Storia di una linea immaginaria
Prima dello svolgersi del conflitto mondiale l’impero austro-ungarico era costituito da due stati autonomi che riconoscevano la sovranità degli Asburgo. Oltre al territorio odierno, il Regno d’Ungheria includeva la Slovacchia, la Croazia, la Transilvania, la Voivodina, la Slavonia e la Rutenia subcarpatica. Con il trattato di Trianon questi territori confluirono nei nuovi stati nazionali di Cecoslovacchia, Romania e Regno dei Serbi, Croati e Sloveni, costringendo l’Ungheria entro i confini attuali.
Il Regno d’Ungheria tentò l’assimilazione delle minoranze già con la legge sulla cittadinanza del 1868, rendendo l’ungherese lingua ufficiale di stato. Questo aveva costretto molte scuole a diventare bilingue, e dal 1874 le scuole superiori di lingua slovacca furono chiuse. Nel processo di sottrazione, anche una grossa fetta di popolazione di nazionalità ungherese che per decenni aveva abitato in quei territori cambiò cittadinanza, ritrovandosi minoranza all’interno di uno stato a loro estraneo.
Il trattato del Trianon aveva invertito i rapporti di forza. All’interno della porzione slovacca del nuovo stato, oltre a due milioni circa di slovacchi abitavano anche 400 mila tedeschi e quasi un milione di ungheresi, buona parte di questi ebrei, ma gli ultimi due non vennero riconosciuti tra le nazioni fondanti. Come dimostrato dai censimenti del Regno d’Ungheria nel 1910 e della Cecoslovacchia nel 1924, la popolazione bilingue slovacca e ungherese crebbe notevolmente.
La Seconda Guerra Mondiale portò ulteriori sconvolgimenti all’assetto degli stati centro europei, ma i trattati di pace ristabilirono la situazione precedente al conflitto. Molti tedeschi furono deportati dalla Cecoslovacchia alla fine della guerra, e sebbene all’inizio si pensasse di risolvere analogamente la questione magiara, la vicenda si è indirizzata sulla strada dell’integrazione. Gli anni ‘70 e ’80 hanno visto un incremento nella cooperazione culturale e nel turismo di massa tra Cecoslovacchia e Ungheria. Con la transizione democratica del 1990 le minoranze hanno acquisito maggiori diritti.

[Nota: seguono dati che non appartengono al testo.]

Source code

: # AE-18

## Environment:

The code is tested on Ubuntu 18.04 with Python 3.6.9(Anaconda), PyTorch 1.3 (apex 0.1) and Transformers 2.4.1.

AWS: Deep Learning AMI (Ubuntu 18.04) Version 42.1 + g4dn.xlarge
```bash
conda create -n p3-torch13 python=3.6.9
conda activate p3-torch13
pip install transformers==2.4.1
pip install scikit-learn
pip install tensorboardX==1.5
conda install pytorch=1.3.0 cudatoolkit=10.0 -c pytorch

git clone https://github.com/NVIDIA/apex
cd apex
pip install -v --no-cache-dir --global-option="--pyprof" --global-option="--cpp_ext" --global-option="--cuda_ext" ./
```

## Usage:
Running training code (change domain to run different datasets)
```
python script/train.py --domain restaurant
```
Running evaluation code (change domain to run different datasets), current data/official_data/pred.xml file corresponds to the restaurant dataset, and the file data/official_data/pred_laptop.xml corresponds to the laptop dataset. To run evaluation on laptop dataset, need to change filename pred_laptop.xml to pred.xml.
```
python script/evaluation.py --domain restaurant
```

Oggi entrambi i paesi sono membri dell’Unione Europea e i diritti delle minoranze sono garantiti. L’integrazione di Slovacchia e Ungheria nel 2004 ha reso il confine tra i due paesi una linea virtuale della quale ci si ricorda solo in funzione di strumentalizzazioni politiche. Ungheresi e slovacchi hanno convissuto in maniera continuativa per un millennio, ma l’imposizione di una linea immaginaria ha creato solo problemi.
Rigurgiti nazionalisti
Nel settembre del 2009, la Slovacchia ha approvato una legge con la quale rendeva lo slovacco lingua ufficiale dello stato, di fatto riducendo i diritti delle minoranze di esercitare la propria lingua in istituzioni pubbliche come quelle scolastiche. Solamente con l’elezione del governo Radičová nell’anno successivo la legge è stata emendata riducendone gli effetti negativi.

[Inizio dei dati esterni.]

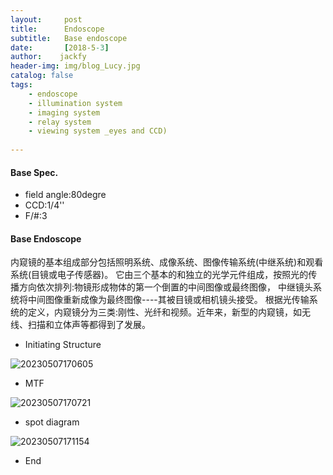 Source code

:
 ```yaml
---
layout:     post
title:      Endoscope
subtitle:   Base endoscope
date:       [2018-5-3]
author:    jackfy
header-img: img/blog_Lucy.jpg
catalog: false
tags:
    - endoscope
    - illumination system
    - imaging system
    - relay system
    - viewing system _eyes and CCD)
    
--- 
```


#### Base Spec.

- field angle:80degre
- CCD:1/4''
- F/#:3
#### Base Endoscope
内窥镜的基本组成部分包括照明系统、成像系统、图像传输系统(中继系统)和观看系统(目镜或电子传感器)。
它由三个基本的和独立的光学元件组成，按照光的传播方向依次排列:物镜形成物体的第一个倒置的中间图像或最终图像，
中继镜头系统将中间图像重新成像为最终图像----其被目镜或相机镜头接受。
根据光传输系统的定义，内窥镜分为三类:刚性、光纤和视频。近年来，新型的内窥镜，如无线、扫描和立体声等都得到了发展。

- Initiating Structure

![20230507170605](https://user-images.githubusercontent.com/131378528/236669217-52b05f19-956c-47da-b806-0c1e842d4f9d.png)


- MTF

![20230507170721](https://user-images.githubusercontent.com/131378528/236669376-86ddcec7-be77-45c0-a7f8-caa0933b93dd.png)

- spot diagram

![20230507171154](https://user-images.githubusercontent.com/131378528/236669429-9ca83c18-d689-4d62-a6bc-dad93427acb0.png)



- End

Quasi in risposta a questa misura, il governo ungherese dal 4 giugno 2010 ha introdotto la celebrazione della “Giornata di Coesione Nazionale”, manifestazione luttuosa per la fine della Grande Ungheria. Non una delle forze politiche ha messo in dubbio il senso della celebrazione di questo tra i tanti sconvolgimenti politici del Novecento.

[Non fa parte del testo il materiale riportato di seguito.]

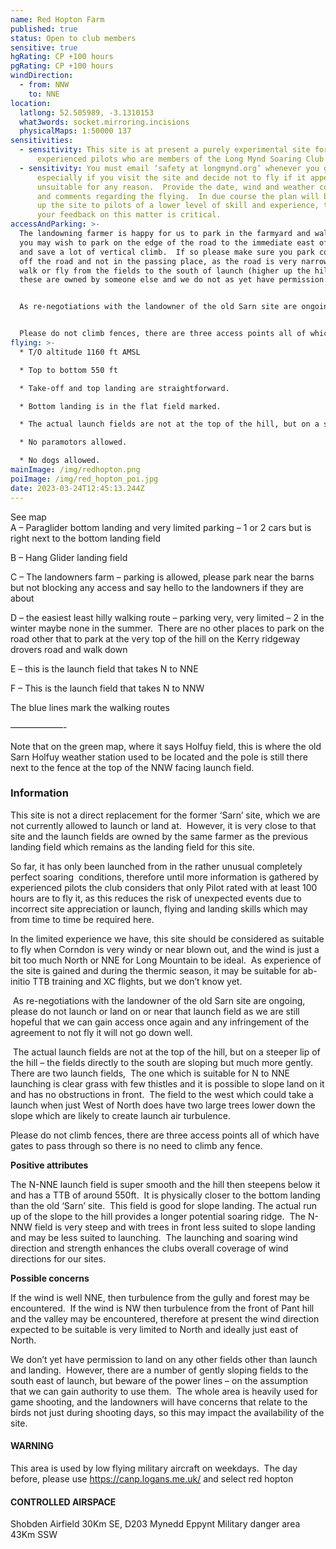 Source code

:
 ```yaml
---
name: Red Hopton Farm
published: true
status: Open to club members
sensitive: true
hgRating: CP +100 hours
pgRating: CP +100 hours
windDirection:
  - from: NNW
    to: NNE
location:
  latlong: 52.505989, -3.1310153
  what3words: socket.mirroring.incisions
  physicalMaps: 1:50000 137
sensitivities:
  - sensitivity: This site is at present a purely experimental site for highly
      experienced pilots who are members of the Long Mynd Soaring Club only
  - sensitivity: You must email ‘safety at longmynd.org’ whenever you go there,
      especially if you visit the site and decide not to fly if it appears
      unsuitable for any reason.  Provide the date, wind and weather conditions
      and comments regarding the flying.  In due course the plan will be to open
      up the site to pilots of a lower level of skill and experience, therefore
      your feedback on this matter is critical.
accessAndParking: >-
  The landowning farmer is happy for us to park in the farmyard and walk up, or
  you may wish to park on the edge of the road to the immediate east of launch
  and save a lot of vertical climb.  If so please make sure you park completely
  off the road and not in the passing place, as the road is very narrow.  Do not
  walk or fly from the fields to the south of launch (higher up the hill), as
  these are owned by someone else and we do not as yet have permission.


  As re-negotiations with the landowner of the old Sarn site are ongoing, please do not launch or land on or near that launch field as we are still hopeful that we can gain access once again and any infringement of the agreement to not fly it will not go down well.


  Please do not climb fences, there are three access points all of which have gates to pass through so there is no need to climb any fence.
flying: >-
  * T/O altitude 1160 ft AMSL

  * Top to bottom 550 ft

  * Take-off and top landing are straightforward.

  * Bottom landing is in the flat field marked.

  * The actual launch fields are not at the top of the hill, but on a steeper lip of the hill – the fields directly to the south are sloping but much more gently.  There are two launch fields,  The one which is suitable for N to NNE launching is clear grass with few thistles and it is possible to slope land on it and has no obstructions in front.  The field to the west which could take a launch when just West of North does have two large trees lower down the slope which are likely to create launch air turbulence.

  * No paramotors allowed.

  * No dogs allowed.
mainImage: /img/redhopton.png
poiImage: /img/red_hopton_poi.jpg
date: 2023-03-24T12:45:13.244Z
---
```

See map\
A – Paraglider bottom landing and very limited parking – 1 or 2 cars but is right next to the bottom landing field

B – Hang Glider landing field

C – The landowners farm – parking is allowed, please park near the barns but not blocking any access and say hello to the landowners if they are about

D – the easiest least hilly walking route – parking very, very limited – 2 in the winter maybe none in the summer.  There are no other places to park on the road other that to park at the very top of the hill on the Kerry ridgeway drovers road and walk down

E – this is the launch field that takes N to NNE

F – This is the launch field that takes N to NNW

The blue lines mark the walking routes

——————-

Note that on the green map, where it says Holfuy field, this is where the old Sarn Holfuy weather station used to be located and the pole is still there next to the fence at the top of the NNW facing launch field.

### Information

This site is not a direct replacement for the former ‘Sarn’ site, which we are not currently allowed to launch or land at.  However, it is very close to that site and the launch fields are owned by the same farmer as the previous landing field which remains as the landing field for this site.

So far, it has only been launched from in the rather unusual completely perfect soaring  conditions, therefore until more information is gathered by experienced pilots the club considers that only Pilot rated with at least 100 hours are to fly it, as this reduces the risk of unexpected events due to incorrect site appreciation or launch, flying and landing skills which may from time to time be required here.

In the limited experience we have, this site should be considered as suitable to fly when Corndon is very windy or near blown out, and the wind is just a bit too much North or NNE for Long Mountain to be ideal.  As experience of the site is gained and during the thermic season, it may be suitable for ab-initio TTB training and XC flights, but we don’t know yet.

 As re-negotiations with the landowner of the old Sarn site are ongoing, please do not launch or land on or near that launch field as we are still hopeful that we can gain access once again and any infringement of the agreement to not fly it will not go down well.

 The actual launch fields are not at the top of the hill, but on a steeper lip of the hill – the fields directly to the south are sloping but much more gently.  There are two launch fields,  The one which is suitable for N to NNE launching is clear grass with few thistles and it is possible to slope land on it and has no obstructions in front.  The field to the west which could take a launch when just West of North does have two large trees lower down the slope which are likely to create launch air turbulence.

Please do not climb fences, there are three access points all of which have gates to pass through so there is no need to climb any fence.

**Positive attributes**

The N-NNE launch field is super smooth and the hill then steepens below it and has a TTB of around 550ft.  It is physically closer to the bottom landing than the old ‘Sarn’ site.  This field is good for slope landing. The actual run up of the slope to the hill provides a longer potential soaring ridge.  The N-NNW field is very steep and with trees in front less suited to slope landing and may be less suited to launching.  The launching and soaring wind direction and strength enhances the clubs overall coverage of wind directions for our sites.

**Possible concerns**

If the wind is well NNE, then turbulence from the gully and forest may be encountered.  If the wind is NW then turbulence from the front of Pant hill and the valley may be encountered, therefore at present the wind direction expected to be suitable is very limited to North and ideally just east of North.

We don’t yet have permission to land on any other fields other than launch and landing.  However, there are a number of gently sloping fields to the south east of launch, but beware of the power lines – on the assumption that we can gain authority to use them.  The whole area is heavily used for game shooting, and the landowners will have concerns that relate to the birds not just during shooting days, so this may impact the availability of the site.

#### WARNING

This area is used by low flying military aircraft on weekdays.  The day before, please use <https://canp.logans.me.uk/> and select red hopton

#### CONTROLLED AIRSPACE

Shobden Airfield 30Km SE, D203 Mynedd Eppynt Military danger area 43Km SSW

La ricchezza multiculturale di questa regione è testimoniata da Kosice (il nome ungherese è Kassa), nel sud della Slovacchia. La città, fondata da tedeschi nel Medioevo, è stata trasformata dagli ungheresi in un piccolo capolavoro Art Nouveau tra il diciannovesimo e il ventesimo secolo. Nella cripta della cattedrale di Sant’Elisabetta, c’è la tomba di Ferencz Rakoczi II, leader che ha guidato la guerra d’indipendenza contro gli Asburgo tra il 1703 e il 1711. In una città slovacca, un eroe ungherese è sepolto in una cattedrale tedesca. No, non è l’inizio di una barzelletta.